(Data for processing):
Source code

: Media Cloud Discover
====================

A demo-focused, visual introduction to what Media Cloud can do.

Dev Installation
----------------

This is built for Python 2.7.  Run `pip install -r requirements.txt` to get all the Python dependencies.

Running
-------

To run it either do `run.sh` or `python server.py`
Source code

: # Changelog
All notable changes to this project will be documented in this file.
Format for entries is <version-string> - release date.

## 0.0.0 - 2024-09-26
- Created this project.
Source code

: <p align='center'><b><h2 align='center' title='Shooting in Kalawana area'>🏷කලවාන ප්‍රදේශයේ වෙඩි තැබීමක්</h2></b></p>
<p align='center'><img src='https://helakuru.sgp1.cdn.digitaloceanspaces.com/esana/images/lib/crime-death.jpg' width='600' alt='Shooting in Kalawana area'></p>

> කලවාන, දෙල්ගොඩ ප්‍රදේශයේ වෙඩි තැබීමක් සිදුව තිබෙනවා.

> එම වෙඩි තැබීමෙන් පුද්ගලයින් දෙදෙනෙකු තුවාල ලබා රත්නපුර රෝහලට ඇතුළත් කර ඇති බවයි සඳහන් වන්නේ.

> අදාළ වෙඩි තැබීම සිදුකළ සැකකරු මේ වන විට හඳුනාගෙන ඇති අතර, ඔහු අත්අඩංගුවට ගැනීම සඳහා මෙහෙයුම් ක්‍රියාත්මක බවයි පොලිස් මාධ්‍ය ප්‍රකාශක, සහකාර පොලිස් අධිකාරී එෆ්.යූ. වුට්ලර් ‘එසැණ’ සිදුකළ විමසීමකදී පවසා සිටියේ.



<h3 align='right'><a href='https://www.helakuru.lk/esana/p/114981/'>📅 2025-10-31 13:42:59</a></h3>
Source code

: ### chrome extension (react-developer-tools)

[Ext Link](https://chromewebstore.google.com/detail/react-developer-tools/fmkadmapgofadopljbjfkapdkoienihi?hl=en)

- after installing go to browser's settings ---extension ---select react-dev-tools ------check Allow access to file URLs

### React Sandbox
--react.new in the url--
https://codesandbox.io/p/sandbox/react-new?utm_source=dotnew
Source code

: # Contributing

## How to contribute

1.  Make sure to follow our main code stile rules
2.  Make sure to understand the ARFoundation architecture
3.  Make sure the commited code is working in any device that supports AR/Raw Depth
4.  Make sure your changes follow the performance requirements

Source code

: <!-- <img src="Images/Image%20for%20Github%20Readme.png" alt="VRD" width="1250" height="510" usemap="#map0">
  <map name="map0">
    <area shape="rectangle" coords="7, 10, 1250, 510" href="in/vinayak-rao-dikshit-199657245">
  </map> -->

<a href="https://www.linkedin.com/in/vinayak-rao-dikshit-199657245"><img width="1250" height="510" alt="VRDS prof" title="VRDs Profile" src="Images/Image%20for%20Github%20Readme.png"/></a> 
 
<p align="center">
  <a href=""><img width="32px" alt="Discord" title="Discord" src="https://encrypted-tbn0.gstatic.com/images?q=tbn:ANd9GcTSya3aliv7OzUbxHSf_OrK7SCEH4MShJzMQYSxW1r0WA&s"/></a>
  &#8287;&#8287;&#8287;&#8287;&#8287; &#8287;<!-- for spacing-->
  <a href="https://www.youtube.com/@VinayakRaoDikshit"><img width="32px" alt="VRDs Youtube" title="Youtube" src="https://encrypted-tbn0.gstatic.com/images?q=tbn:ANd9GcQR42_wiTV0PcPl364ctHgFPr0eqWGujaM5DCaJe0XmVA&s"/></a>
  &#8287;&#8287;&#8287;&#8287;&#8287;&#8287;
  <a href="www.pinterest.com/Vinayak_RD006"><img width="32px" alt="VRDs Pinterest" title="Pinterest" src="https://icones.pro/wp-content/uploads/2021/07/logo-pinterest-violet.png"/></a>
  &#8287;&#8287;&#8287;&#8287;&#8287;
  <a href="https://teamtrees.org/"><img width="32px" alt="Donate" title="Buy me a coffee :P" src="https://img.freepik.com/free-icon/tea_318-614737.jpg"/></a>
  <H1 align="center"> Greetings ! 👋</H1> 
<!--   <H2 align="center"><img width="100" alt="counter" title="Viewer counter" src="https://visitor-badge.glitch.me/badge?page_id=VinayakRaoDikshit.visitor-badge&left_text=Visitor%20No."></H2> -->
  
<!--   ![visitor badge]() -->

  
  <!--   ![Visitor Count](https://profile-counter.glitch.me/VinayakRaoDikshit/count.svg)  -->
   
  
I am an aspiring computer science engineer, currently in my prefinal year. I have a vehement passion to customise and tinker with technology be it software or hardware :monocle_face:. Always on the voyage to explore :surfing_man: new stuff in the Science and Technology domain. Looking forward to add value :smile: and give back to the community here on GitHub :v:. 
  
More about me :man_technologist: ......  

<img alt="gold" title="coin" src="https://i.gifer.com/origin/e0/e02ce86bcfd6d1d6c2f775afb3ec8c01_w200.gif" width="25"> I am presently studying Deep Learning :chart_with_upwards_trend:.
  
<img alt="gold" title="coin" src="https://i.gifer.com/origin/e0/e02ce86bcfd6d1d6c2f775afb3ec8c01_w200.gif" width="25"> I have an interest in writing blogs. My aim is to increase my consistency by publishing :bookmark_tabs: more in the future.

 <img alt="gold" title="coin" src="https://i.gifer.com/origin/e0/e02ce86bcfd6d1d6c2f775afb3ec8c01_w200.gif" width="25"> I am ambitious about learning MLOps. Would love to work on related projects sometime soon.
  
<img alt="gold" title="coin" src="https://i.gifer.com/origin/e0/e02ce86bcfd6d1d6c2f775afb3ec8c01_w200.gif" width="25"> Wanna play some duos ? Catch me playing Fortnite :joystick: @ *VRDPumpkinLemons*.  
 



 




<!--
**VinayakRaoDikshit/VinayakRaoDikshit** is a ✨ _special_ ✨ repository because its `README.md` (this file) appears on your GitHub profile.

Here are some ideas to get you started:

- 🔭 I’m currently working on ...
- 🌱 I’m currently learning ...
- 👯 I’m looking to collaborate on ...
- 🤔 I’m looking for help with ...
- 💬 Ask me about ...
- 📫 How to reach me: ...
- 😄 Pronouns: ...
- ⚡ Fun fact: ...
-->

(Task statement):
Please write out only the lines from the one containing "projects sometime soon." to the end of the records above, exactly, both ends included.

(Answer for this exercise):
 <img alt="gold" title="coin" src="https://i.gifer.com/origin/e0/e02ce86bcfd6d1d6c2f775afb3ec8c01_w200.gif" width="25"> I am ambitious about learning MLOps. Would love to work on related projects sometime soon.
  
<img alt="gold" title="coin" src="https://i.gifer.com/origin/e0/e02ce86bcfd6d1d6c2f775afb3ec8c01_w200.gif" width="25"> Wanna play some duos ? Catch me playing Fortnite :joystick: @ *VRDPumpkinLemons*.  
 



 




<!--
**VinayakRaoDikshit/VinayakRaoDikshit** is a ✨ _special_ ✨ repository because its `README.md` (this file) appears on your GitHub profile.

Here are some ideas to get you started:

- 🔭 I’m currently working on ...
- 🌱 I’m currently learning ...
- 👯 I’m looking to collaborate on ...
- 🤔 I’m looking for help with ...
- 💬 Ask me about ...
- 📫 How to reach me: ...
- 😄 Pronouns: ...
- ⚡ Fun fact: ...
-->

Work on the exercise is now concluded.